### DATA
-- Opening Marker --

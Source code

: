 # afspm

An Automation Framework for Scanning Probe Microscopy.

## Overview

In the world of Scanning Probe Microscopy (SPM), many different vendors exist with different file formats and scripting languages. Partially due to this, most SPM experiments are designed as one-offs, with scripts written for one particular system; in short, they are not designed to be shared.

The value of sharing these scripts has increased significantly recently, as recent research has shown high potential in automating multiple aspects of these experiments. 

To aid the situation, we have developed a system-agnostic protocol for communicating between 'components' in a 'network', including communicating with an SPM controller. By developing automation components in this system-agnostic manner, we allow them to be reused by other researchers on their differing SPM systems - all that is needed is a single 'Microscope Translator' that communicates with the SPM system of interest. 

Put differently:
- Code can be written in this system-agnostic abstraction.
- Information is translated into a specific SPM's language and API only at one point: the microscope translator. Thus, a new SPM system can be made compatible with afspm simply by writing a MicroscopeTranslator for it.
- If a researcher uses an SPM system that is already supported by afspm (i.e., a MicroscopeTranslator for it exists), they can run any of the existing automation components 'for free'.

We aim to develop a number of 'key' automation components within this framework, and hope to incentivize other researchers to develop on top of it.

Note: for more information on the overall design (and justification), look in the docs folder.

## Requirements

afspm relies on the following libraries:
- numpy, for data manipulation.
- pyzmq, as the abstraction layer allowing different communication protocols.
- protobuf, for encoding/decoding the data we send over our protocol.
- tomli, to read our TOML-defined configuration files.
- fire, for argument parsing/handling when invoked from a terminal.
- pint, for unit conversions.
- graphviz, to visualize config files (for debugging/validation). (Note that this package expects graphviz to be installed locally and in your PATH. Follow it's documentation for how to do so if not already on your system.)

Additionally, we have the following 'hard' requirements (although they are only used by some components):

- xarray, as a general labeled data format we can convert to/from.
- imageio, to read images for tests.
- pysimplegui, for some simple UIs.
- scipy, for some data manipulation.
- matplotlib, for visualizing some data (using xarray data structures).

-- Closing Marker --

### WHAT IS NEEDED
In the entries, find every line holding "Note" and copy it.

### TASK RESPONSE
Note: for more information on the overall design (and justification), look in the docs folder.
- graphviz, to visualize config files (for debugging/validation). (Note that this package expects graphviz to be installed locally and in your PATH. Follow it's documentation for how to do so if not already on your system.)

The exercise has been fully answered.